Persky points to a post-gay period, in which being “gay is now among one’s list of identifications without it requiring constant self-conceptualization or prioritizing, as discrimination against homosexuality has been legally overcome, for the most part, in Canadian politics. Public recognition of gay as simply one more part of the complicated human story has steadily increased.”

 

Persky also argues that Generation Grindr has made a trek to the Village that much more unnecessary. “Virtual gay has now replaced large sections of actual gay. It’s easier here in Berlin to go to the Gay Romeo website for a wide range of interpersonal connections than it is to go to the bars or opera or wherever your fancy takes you. The people you think you’re looking for are more likely to be online than in the non-virtual world.”

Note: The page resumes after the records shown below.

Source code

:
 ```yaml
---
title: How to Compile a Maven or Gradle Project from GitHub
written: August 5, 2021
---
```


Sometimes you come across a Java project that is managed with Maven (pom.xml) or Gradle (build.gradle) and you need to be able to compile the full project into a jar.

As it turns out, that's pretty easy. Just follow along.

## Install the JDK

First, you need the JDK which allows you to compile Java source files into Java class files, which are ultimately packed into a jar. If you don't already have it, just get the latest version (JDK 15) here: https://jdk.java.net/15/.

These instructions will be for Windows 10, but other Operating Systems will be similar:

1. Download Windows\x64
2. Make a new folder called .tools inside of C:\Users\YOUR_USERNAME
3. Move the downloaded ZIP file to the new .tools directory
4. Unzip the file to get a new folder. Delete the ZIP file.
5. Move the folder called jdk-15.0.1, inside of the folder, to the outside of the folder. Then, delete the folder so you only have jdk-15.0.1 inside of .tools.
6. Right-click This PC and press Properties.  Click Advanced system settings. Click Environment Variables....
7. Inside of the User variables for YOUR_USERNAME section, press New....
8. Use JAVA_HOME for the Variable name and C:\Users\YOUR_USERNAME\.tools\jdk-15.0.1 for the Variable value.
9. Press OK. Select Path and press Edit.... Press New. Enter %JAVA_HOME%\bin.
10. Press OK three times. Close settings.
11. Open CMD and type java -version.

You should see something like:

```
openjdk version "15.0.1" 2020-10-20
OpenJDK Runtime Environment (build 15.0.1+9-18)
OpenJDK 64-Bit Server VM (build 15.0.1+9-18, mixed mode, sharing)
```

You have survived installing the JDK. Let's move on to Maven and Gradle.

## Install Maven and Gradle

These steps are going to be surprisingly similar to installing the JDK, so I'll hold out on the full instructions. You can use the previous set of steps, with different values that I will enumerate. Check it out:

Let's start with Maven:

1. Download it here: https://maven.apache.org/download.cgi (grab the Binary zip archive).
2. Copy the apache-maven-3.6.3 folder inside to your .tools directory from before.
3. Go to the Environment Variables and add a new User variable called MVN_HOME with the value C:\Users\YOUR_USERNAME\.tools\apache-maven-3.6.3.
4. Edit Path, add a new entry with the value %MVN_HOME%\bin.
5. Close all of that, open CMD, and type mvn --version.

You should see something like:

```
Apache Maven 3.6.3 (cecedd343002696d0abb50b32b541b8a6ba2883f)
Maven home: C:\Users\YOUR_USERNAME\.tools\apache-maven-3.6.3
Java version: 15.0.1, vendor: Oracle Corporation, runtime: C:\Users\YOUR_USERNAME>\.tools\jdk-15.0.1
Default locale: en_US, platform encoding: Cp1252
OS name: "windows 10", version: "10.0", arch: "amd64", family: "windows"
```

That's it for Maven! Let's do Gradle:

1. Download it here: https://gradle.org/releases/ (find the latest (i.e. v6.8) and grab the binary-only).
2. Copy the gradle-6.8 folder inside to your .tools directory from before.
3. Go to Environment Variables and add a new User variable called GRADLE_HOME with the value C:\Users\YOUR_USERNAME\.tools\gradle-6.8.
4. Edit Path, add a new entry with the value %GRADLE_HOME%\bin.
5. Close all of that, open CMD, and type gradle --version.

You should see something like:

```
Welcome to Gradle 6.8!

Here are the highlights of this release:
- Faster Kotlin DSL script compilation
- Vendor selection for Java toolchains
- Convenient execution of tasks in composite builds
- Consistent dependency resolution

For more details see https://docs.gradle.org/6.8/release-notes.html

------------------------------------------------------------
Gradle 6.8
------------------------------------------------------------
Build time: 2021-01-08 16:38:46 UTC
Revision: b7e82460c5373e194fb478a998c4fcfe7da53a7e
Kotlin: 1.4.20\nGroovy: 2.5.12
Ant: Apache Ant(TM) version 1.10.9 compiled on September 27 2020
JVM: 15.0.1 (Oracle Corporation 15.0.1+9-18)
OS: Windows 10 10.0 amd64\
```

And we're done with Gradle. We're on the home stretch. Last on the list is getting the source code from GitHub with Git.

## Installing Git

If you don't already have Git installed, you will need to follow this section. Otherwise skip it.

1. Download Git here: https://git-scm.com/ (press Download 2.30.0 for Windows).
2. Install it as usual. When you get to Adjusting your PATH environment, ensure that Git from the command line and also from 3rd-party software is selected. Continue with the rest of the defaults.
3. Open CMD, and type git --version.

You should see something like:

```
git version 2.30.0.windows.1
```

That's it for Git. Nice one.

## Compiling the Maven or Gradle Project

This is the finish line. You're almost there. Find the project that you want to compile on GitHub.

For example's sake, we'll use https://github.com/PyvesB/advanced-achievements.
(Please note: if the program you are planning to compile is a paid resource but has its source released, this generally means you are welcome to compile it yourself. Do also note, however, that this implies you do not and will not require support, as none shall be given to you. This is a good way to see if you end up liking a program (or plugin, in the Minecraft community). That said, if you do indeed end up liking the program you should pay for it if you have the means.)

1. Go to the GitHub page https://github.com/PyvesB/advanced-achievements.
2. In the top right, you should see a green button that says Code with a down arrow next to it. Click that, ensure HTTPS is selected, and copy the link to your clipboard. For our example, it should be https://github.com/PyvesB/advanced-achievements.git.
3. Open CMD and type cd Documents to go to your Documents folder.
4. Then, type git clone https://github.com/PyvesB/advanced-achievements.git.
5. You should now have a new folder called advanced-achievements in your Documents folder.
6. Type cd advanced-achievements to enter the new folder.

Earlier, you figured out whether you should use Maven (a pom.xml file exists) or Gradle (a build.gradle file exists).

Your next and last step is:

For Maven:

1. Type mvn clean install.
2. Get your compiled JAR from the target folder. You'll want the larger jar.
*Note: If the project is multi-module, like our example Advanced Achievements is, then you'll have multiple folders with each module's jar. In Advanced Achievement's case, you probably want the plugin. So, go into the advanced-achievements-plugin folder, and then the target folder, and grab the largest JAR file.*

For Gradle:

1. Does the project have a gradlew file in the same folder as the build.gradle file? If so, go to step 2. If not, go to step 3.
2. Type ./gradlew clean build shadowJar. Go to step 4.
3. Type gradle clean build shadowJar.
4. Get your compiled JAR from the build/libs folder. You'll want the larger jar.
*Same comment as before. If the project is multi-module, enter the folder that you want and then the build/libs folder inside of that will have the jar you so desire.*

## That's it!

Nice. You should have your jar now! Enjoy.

Jordan Arseneault is a Montreal writer and artist. Twenty-something and intensely politically engaged, he’s also someone I might have expected to live in the Village. Instead, he lives in Mile End, a neighbourhood he chose because “that’s where the anglo intellectuals are supposed to live.” But he argues the Village still has relevance, and his reasons for not living there are complicated.

“A lot of people still go to the Village to party and to hook up. I met up with a friend there the other day and he said, ‘I can’t kiss you; I’ve just had sex and I have sex all over me.’ That never happens in Mile End! I think some people leave the Village because if you do live there, your apartment will become the party-central drop-in centre, with people stopping in before or after they go clubbing all the time. I know people who’ve moved away from the Village for this very reason. It became social overload.”

Dennis O’Connor argues that, while there is obviously some truth to many of the decline-of-villages observations, “there will always be a need for a Village.”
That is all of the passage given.